I don’t know how English duo Way Through makes it through airport security, what with the giant set of brass balls they’re carrying. Even in our current musical climate of mad-lib, fill-in-the-blank genre mashups, it takes great temerity to stick a label like “pastoral punk” on your music, and it’s been a point of discussion for a goodly number of the writers who have given them ink. But while I usually jump at the chance to call “bullshit!” at upstart bands tossing off genres all willy-nilly, I gotta say, this one kind of fits. There’s a skewed pop sensibility and a flat, unadorned quality to the production value that puts the band in line with one of the janglier tentacles of 1980s post-punk. At the same time, Arrow Shower has an almost idyllic quality that shines through in its pacing and textures, lending a sort of wistful nostalgia to the medium-fi pop psychedelic collages that loll about the record’s 40 some-odd minutes.

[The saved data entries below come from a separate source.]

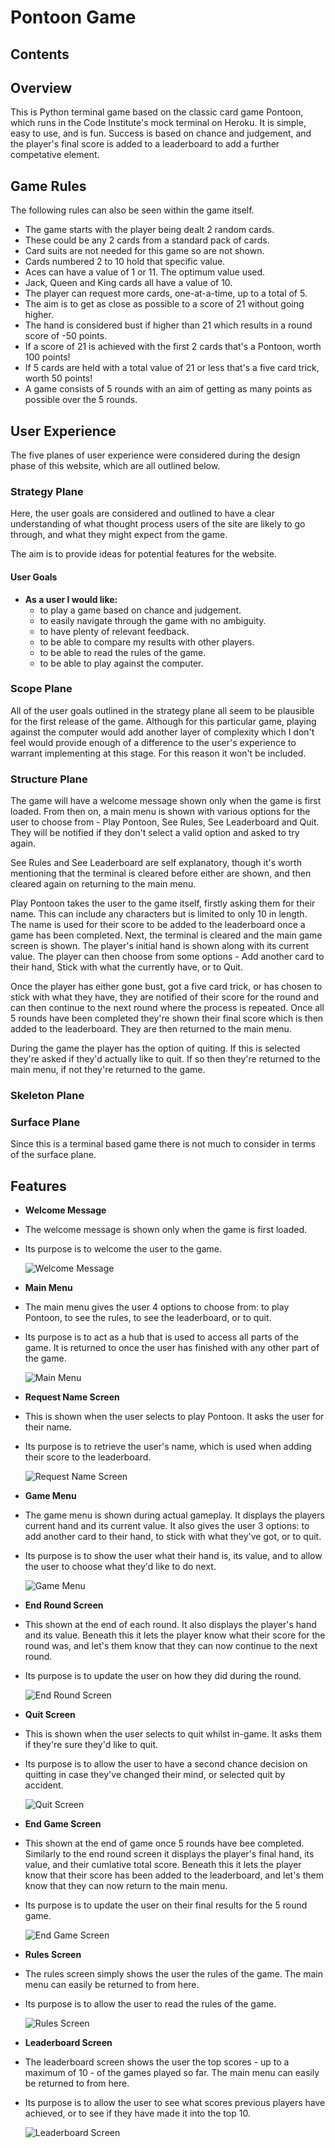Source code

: # Pontoon Game

## Contents

## Overview

This is Python terminal game based on the classic card game Pontoon, which runs in the Code Institute's mock terminal on Heroku. It is simple, easy to use, and is fun. Success is based on chance and judgement, and the player's final score is added to a leaderboard to add a further competative element.

## Game Rules

The following rules can also be seen within the game itself.

- The game starts with the player being dealt 2 random cards.
- These could be any 2 cards from a standard pack of cards.
- Card suits are not needed for this game so are not shown.
- Cards numbered 2 to 10 hold that specific value.
- Aces can have a value of 1 or 11. The optimum value used.
- Jack, Queen and King cards all have a value of 10.
- The player can request more cards, one-at-a-time, up to a total of 5.
- The aim is to get as close as possible to a score of 21 without going higher.
- The hand is considered bust if higher than 21 which results in a round score of -50 points.
- If a score of 21 is achieved with the first 2 cards that's a Pontoon, worth 100 points!
- If 5 cards are held with a total value of 21 or less that's a five card trick, worth 50 points!
- A game consists of 5 rounds with an aim of getting as many points as possible over the 5 rounds.

## User Experience

The five planes of user experience were considered during the design phase of this website, which are all outlined below.

### Strategy Plane

Here, the user goals are considered and outlined to have a clear understanding of what thought process users of the site are likely to go through, and what they might expect from the game. 

The aim is to provide ideas for potential features for the website.

#### User Goals
- __As a user I would like:__
    - to play a game based on chance and judgement.
    - to easily navigate through the game with no ambiguity.
    - to have plenty of relevant feedback.
    - to be able to compare my results with other players.
    - to be able to read the rules of the game.
    - to be able to play against the computer.

### Scope Plane

All of the user goals outlined in the strategy plane all seem to be plausible for the first release of the game. Although for this particular game, playing against the computer would add another layer of complexity which I don't feel would provide enough of a difference to the user's experience to warrant implementing at this stage. For this reason it won't be included.

### Structure Plane

The game will have a welcome message shown only when the game is first loaded. From then on, a main menu is shown with various options for the user to choose from - Play Pontoon, See Rules, See Leaderboard and Quit. They will be notified if they don't select a valid option and asked to try again.

See Rules and See Leaderboard are self explanatory, though it's worth mentioning that the terminal is cleared before either are shown, and then cleared again on returning to the main menu.

Play Pontoon takes the user to the game itself, firstly asking them for their name. This can include any characters but is limited to only 10 in length. The name is used for their score to be added to the leaderboard once a game has been completed. Next, the terminal is cleared and the main game screen is shown. The player's initial hand is shown along with its current value. The player can then choose from some options - Add another card to their hand, Stick with what the currently have, or to Quit.

Once the player has either gone bust, got a five card trick, or has chosen to stick with what they have, they are notified of their score for the round and can then continue to the next round where the process is repeated. Once all 5 rounds have been completed they're shown their final score which is then added to the leaderboard. They are then returned to the main menu.

During the game the player has the option of quiting. If this is selected they're asked if they'd actually like to quit. If so then they're returned to the main menu, if not they're returned to the game.

### Skeleton Plane

### Surface Plane

Since this is a terminal based game there is not much to consider in terms of the surface plane.

## Features

- __Welcome Message__

- The welcome message is shown only when the game is first loaded.
- Its purpose is to welcome the user to the game.

    ![Welcome Message](assets/images/welcome-message.JPG)

- __Main Menu__

- The main menu gives the user 4 options to choose from: to play Pontoon, to see the rules, to see the leaderboard, or to quit.
- Its purpose is to act as a hub that is used to access all parts of the game. It is returned to once the user has finished with any other part of the game.

    ![Main Menu](assets/images/main-menu.JPG)

- __Request Name Screen__

- This is shown when the user selects to play Pontoon. It asks the user for their name.
- Its purpose is to retrieve the user's name, which is used when adding their score to the leaderboard.

    ![Request Name Screen](assets/images/request-name.JPG)

- __Game Menu__

- The game menu is shown during actual gameplay. It displays the players current hand and its current value. It also gives the user 3 options: to add another card to their hand, to stick with what they've got, or to quit.
- Its purpose is to show the user what their hand is, its value, and to allow the user to choose what they'd like to do next.

    ![Game Menu](assets/images/game-menu.JPG)

- __End Round Screen__

- This shown at the end of each round. It also displays the player's hand and its value. Beneath this it lets the player know what their score for the round was, and let's them know that they can now continue to the next round.
- Its purpose is to update the user on how they did during the round.

    ![End Round Screen](assets/images/end-round.JPG)

- __Quit Screen__

- This is shown when the user selects to quit whilst in-game. It asks them if they're sure they'd like to quit.
- Its purpose is to allow the user to have a second chance decision on quitting in case they've changed their mind, or selected quit by accident.

    ![Quit Screen](assets/images/quit.JPG)

- __End Game Screen__

- This shown at the end of game once 5 rounds have bee completed. Similarly to the end round screen it displays the player's final hand, its value, and their cumlative total score. Beneath this it lets the player know that their score has been added to the leaderboard, and let's them know that they can now return to the main menu.
- Its purpose is to update the user on their final results for the 5 round game.

    ![End Game Screen](assets/images/end-game.JPG)

- __Rules Screen__

- The rules screen simply shows the user the rules of the game. The main menu can easily be returned to from here.
- Its purpose is to allow the user to read the rules of the game.

    ![Rules Screen](assets/images/rules.JPG)

- __Leaderboard Screen__

- The leaderboard screen shows the user the top scores - up to a maximum of 10 - of the games played so far. The main menu can easily be returned to from here.
- Its purpose is to allow the user to see what scores previous players have achieved, or to see if they have made it into the top 10.

    ![Leaderboard Screen](assets/images/leaderboard.JPG)
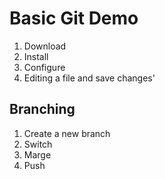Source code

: # Basic Git Demo

1. Download
2. Install
3. Configure
4. Editing a file and save changes'

## Branching
1. Create a new branch
2. Switch
3. Marge
4. Push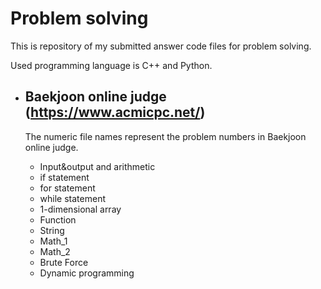 Problem solving
========================

This is repository of my submitted answer code files for problem solving.

Used programming language is C++ and Python.

- Baekjoon online judge (https://www.acmicpc.net/)
  -------------------------------------------------
  The numeric file names represent the problem numbers in Baekjoon online judge.
  
  - Input&output and arithmetic
  - if statement
  - for statement
  - while statement
  - 1-dimensional array
  - Function
  - String
  - Math_1
  - Math_2
  - Brute Force
  - Dynamic programming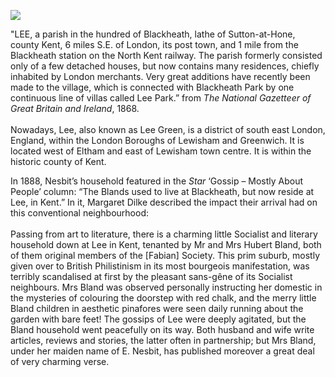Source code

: <a href="https://juncture-digital.org"><img src="https://juncture-digital.org/images/ve-button.png"/></a>
<param author="Eleanor Fitzsimons" banner="/images/banners/19c.jpg" layout="vtl" title="Edith Nesbit, Lee" ve-config=""/>

<param aliases="Lee" eid="Q6512849" ve-entity=""/>
<param aliases="Blackheath" eid="Q880861" ve-entity=""/>

"LEE, a parish in the hundred of Blackheath, lathe of Sutton-at-Hone, county Kent, 6 miles S.E. of London, its post town, and 1 mile from the Blackheath station on the North Kent railway. The parish formerly consisted only of a few detached houses, but now contains many residences, chiefly inhabited by London merchants. Very great additions have recently been made to the village, which is connected with Blackheath Park by one continuous line of villas called Lee Park.” from _The National Gazetteer of Great Britain and Ireland_, 1868.
<br/><br/>
Nowadays, Lee, also known as Lee Green, is a district of south east London, England, within the London Boroughs of Lewisham and Greenwich. It is located west of Eltham and east of Lewisham town centre. It is within the historic county of Kent.
<param ve-image-v2 manifest="https://iiif.juncture-digital.org/wc:Holy_Trinity_Lee_London_1864.jpg/manifest.json">
<param center="51.456444119196725, 0.01004155877812572" ve-map="" zoom="14"/>
 
In 1888, Nesbit’s household featured in the _Star_ ‘Gossip – Mostly About People’ column: “The Blands used to live at Blackheath, but now reside at Lee, in Kent.” In it, Margaret Dilke described the impact their arrival had on this conventional neighbourhood: 
<br/><br/>
Passing from art to literature, there is a charming little Socialist and literary household down at Lee in Kent, tenanted by Mr and Mrs Hubert Bland, both of them original members of the [Fabian] Society. This prim suburb, mostly given over to British Philistinism in its most bourgeois manifestation, was terribly scandalised at first by the pleasant sans-gêne of its Socialist neighbours. Mrs Bland was observed personally instructing her domestic in the mysteries of colouring the doorstep with red chalk, and the merry little Bland children in aesthetic pinafores were seen daily running about the garden with bare feet! The gossips of Lee were deeply agitated, but the Bland household went peacefully on its way. Both husband and wife write articles, reviews and stories, the latter often in partnership; but Mrs Bland, under her maiden name of E. Nesbit, has published moreover a great deal of very charming verse.
<param ve-image-v2 manifest="https://iiif.juncture-digital.org/wc:Nesbit.jpg/manifest.json">
<param center="51.456444119196725, 0.01004155877812572" ve-map="" zoom="14"/>
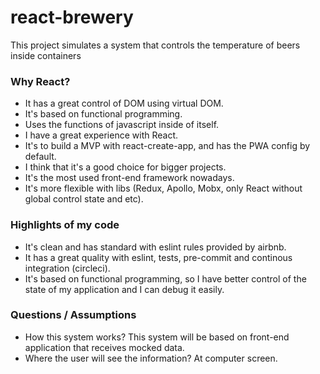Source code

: # react-brewery
This project simulates a system that controls the temperature of beers inside containers

### Why React?
* It has a great control of DOM using virtual DOM.
* It's based on functional programming.
* Uses the functions of javascript inside of itself.
* I have a great experience with React.
* It's to build a MVP with react-create-app, and has the PWA config by default.
* I think that it's a good choice for bigger projects.
* It's the most used front-end framework nowadays.
* It's more flexible with libs (Redux, Apollo, Mobx, only React without global control state and etc).

### Highlights of my code
* It's clean and has standard with eslint rules provided by airbnb.
* It has a great quality with eslint, tests, pre-commit and continous integration (circleci).
* It's based on functional programming, so I have better control of the state of my application and I can debug it easily.

### Questions / Assumptions
* How this system works? This system will be based on front-end application that receives mocked data.
* Where the user will see the information? At computer screen.

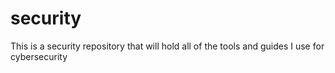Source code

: # security
This is a security repository that will hold all of the tools and guides I use for cybersecurity
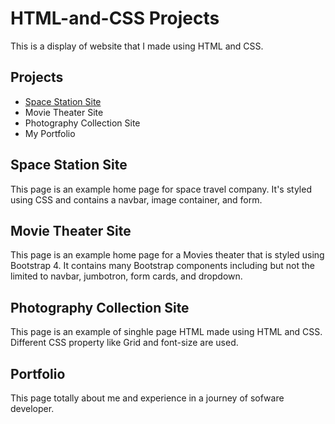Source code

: # HTML-and-CSS Projects

This is a display of website that I made using HTML and CSS.

## Projects

- [Space Station Site](/space_station)
- Movie Theater Site
- Photography Collection Site
- My Portfolio

  
## Space Station Site

This page is an example home page for space travel company. It's styled using CSS and contains 
a navbar, image container, and form.

## Movie Theater Site

This page is an example home page for a Movies theater that is styled using Bootstrap 4. It
contains many Bootstrap components including but not the limited to navbar, jumbotron, form
cards, and dropdown.

## Photography Collection Site

This page is an example of singhle page HTML made using HTML and CSS.
Different CSS property like Grid and font-size are used.

## Portfolio

This page totally about me and experience in a journey of sofware developer.



  
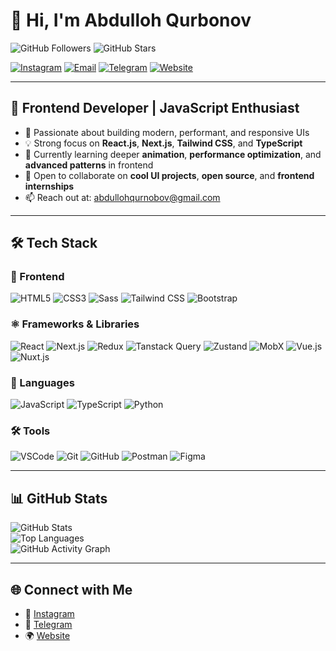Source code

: # 👋 Hi, I'm Abdulloh Qurbonov

![GitHub Followers](https://img.shields.io/github/followers/abdullohqurbon0v?style=social) ![GitHub Stars](https://img.shields.io/github/stars/abdullohqurbon0v?style=social)

[![Instagram](https://img.shields.io/badge/Instagram-f542e0?style=for-the-badge&logo=instagram&logoColor=white)](https://www.instagram.com/abu_developer._) 
[![Email](https://img.shields.io/badge/Email-D14836?style=for-the-badge&logo=gmail&logoColor=white)](mailto:abdullohqurnobov@gmail.com) 
[![Telegram](https://img.shields.io/badge/Telegram-26A5E4?style=for-the-badge&logo=telegram&logoColor=white)](https://t.me/abdulloh_qurbonovvv) 
[![Website](https://img.shields.io/badge/Website-000000?style=for-the-badge&logo=vercel&logoColor=white)](https://abdullohfolio-3.vercel.app/)

---

## 🎨 Frontend Developer | JavaScript Enthusiast

- 🚀 Passionate about building modern, performant, and responsive UIs  
- 💡 Strong focus on **React.js**, **Next.js**, **Tailwind CSS**, and **TypeScript**  
- 🧠 Currently learning deeper **animation**, **performance optimization**, and **advanced patterns** in frontend  
- 🤝 Open to collaborate on **cool UI projects**, **open source**, and **frontend internships**  
- 📫 Reach out at: [abdullohqurnobov@gmail.com](mailto:abdullohqurnobov@gmail.com)

---

## 🛠 Tech Stack

### 🧩 Frontend
![HTML5](https://img.shields.io/badge/HTML5-E34F26?style=for-the-badge&logo=html5&logoColor=white)
![CSS3](https://img.shields.io/badge/CSS3-1572B6?style=for-the-badge&logo=css3&logoColor=white)
![Sass](https://img.shields.io/badge/Sass-CC6699?style=for-the-badge&logo=sass&logoColor=white)
![Tailwind CSS](https://img.shields.io/badge/Tailwind-38B2AC?style=for-the-badge&logo=tailwind-css&logoColor=white)
![Bootstrap](https://img.shields.io/badge/Bootstrap-7952B3?style=for-the-badge&logo=bootstrap&logoColor=white)

### ⚛️ Frameworks & Libraries
![React](https://img.shields.io/badge/React-61DAFB?style=for-the-badge&logo=react&logoColor=black)
![Next.js](https://img.shields.io/badge/Next.js-000000?style=for-the-badge&logo=nextdotjs&logoColor=white)
![Redux](https://img.shields.io/badge/Redux-764ABC?style=for-the-badge&logo=redux&logoColor=white)
![Tanstack Query](https://img.shields.io/badge/Tanstack_Query-FF4154?style=for-the-badge&logo=react-query&logoColor=white)
![Zustand](https://img.shields.io/badge/Zustand-000000?style=for-the-badge&logo=react&logoColor=white)
![MobX](https://img.shields.io/badge/MobX-FF9955?style=for-the-badge&logo=mobx&logoColor=white)
![Vue.js](https://img.shields.io/badge/Vue.js-4FC08D?style=for-the-badge&logo=vue.js&logoColor=white)
![Nuxt.js](https://img.shields.io/badge/Nuxt.js-00C58E?style=for-the-badge&logo=nuxtdotjs&logoColor=white)

### 🧠 Languages
![JavaScript](https://img.shields.io/badge/JavaScript-F7DF1E?style=for-the-badge&logo=javascript&logoColor=black)
![TypeScript](https://img.shields.io/badge/TypeScript-007ACC?style=for-the-badge&logo=typescript&logoColor=white)
![Python](https://img.shields.io/badge/Python-3776AB?style=for-the-badge&logo=python&logoColor=white)

### 🛠 Tools
![VSCode](https://img.shields.io/badge/VS_Code-0078D4?style=for-the-badge&logo=visual-studio-code&logoColor=white)
![Git](https://img.shields.io/badge/Git-F05032?style=for-the-badge&logo=git&logoColor=white)
![GitHub](https://img.shields.io/badge/GitHub-181717?style=for-the-badge&logo=github&logoColor=white)
![Postman](https://img.shields.io/badge/Postman-FF6C37?style=for-the-badge&logo=postman&logoColor=white)
![Figma](https://img.shields.io/badge/Figma-F24E1E?style=for-the-badge&logo=figma&logoColor=white)

---

## 📊 GitHub Stats
![GitHub Stats](https://github-readme-stats.vercel.app/api?username=abdullohqurbon0v&show_icons=true&theme=tokyonight)  
![Top Languages](https://github-readme-stats.vercel.app/api/top-langs/?username=abdullohqurbon0v&layout=compact&theme=tokyonight)  
![GitHub Activity Graph](https://github-readme-activity-graph.vercel.app/graph?username=abdullohqurbon0v&bg_color=0d1117&color=00aaff&line=0077ff&point=66ccff&area=true)

---

## 🌐 Connect with Me
- 📸 [Instagram](https://www.instagram.com/a_qurbonov_/)
- 💬 [Telegram](https://t.me/abdulloh_qurbonovvv)
- 🌍 [Website](https://abdullohfolio-3.vercel.app/)
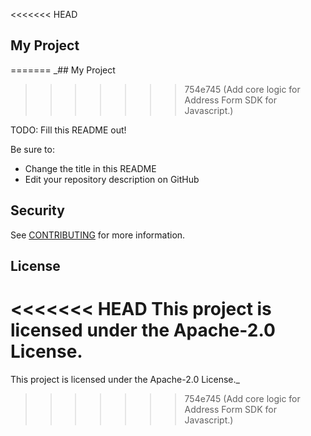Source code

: <<<<<<< HEAD
## My Project
=======
_## My Project
>>>>>>> 754e745 (Add core logic for Address Form SDK for Javascript.)

TODO: Fill this README out!

Be sure to:

* Change the title in this README
* Edit your repository description on GitHub

## Security

See [CONTRIBUTING](CONTRIBUTING.md#security-issue-notifications) for more information.

## License

<<<<<<< HEAD
This project is licensed under the Apache-2.0 License.
=======
This project is licensed under the Apache-2.0 License._
>>>>>>> 754e745 (Add core logic for Address Form SDK for Javascript.)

The great strength of the album is the way that Way Through’s plucky punk ditties seem to be perpetually struggling to extricate themselves from a morass of field recordings and tape damage. Every time a song looks like it’s free and clear, up bubbles some more sonic muck to drag it back under. Take album opener “Ruined Acre”: it begins with a distended vocal loop and some mostly formless guitar picking, and then at last pulls itself together into something resembling the first verse of a respectable punk song… for about 20 seconds. Someone yanks an emergency break at the chorus and the track collapses once more into twittering electronics and sputtering guitar noodling. Like a teen delinquent trying to convince her parents that she’s sober, the song’s fleeting moments of coherency only serve as a reminder of how fucked up it really is. That threat of collapse into noise and formlessness snakes its way through the whole album, lurking at the doorstep of even the most straight-laced tracks
These delirious intrusions could easily have come off like brightly colored baubles: something shiny and distracting and wholly superfluous to the real sonic architecture of the songs themselves. But these aren’t merely punk songs + field recordings, and if you tried to extract all the psych weirdness from Arrow Shower, your patient would bleed out on the table. “Widowhood” would be a sad and toothless thing without the breathing, scraping sounds of feedback beneath its surface, growing steadily in intensity. It’s one thing to tell us that our ”pulse is full of the past, which keeps beating” on “Salmon Patch,” but it’s another thing altogether to force our ear up against its thrumming rhythm and into that cacophony of spastic chimes, faded snippets of conversation, and bleached echoes of drinking anthems that make up the song’s extended bridge. In moments like these, Way Through isn’t just singing about England’s pastoral history; they’re scooping up handfuls of it and sticking it right in our faces.
And that, more than anything, is a reason to praise Way Through: Arrow Shower is an album to be felt as much as listened to. And not in some sappy emo way, either. The best songs here are tactile, like dirt under your fingernails or dried sweat on your skin. Pastoral punk? Sounds about right to me.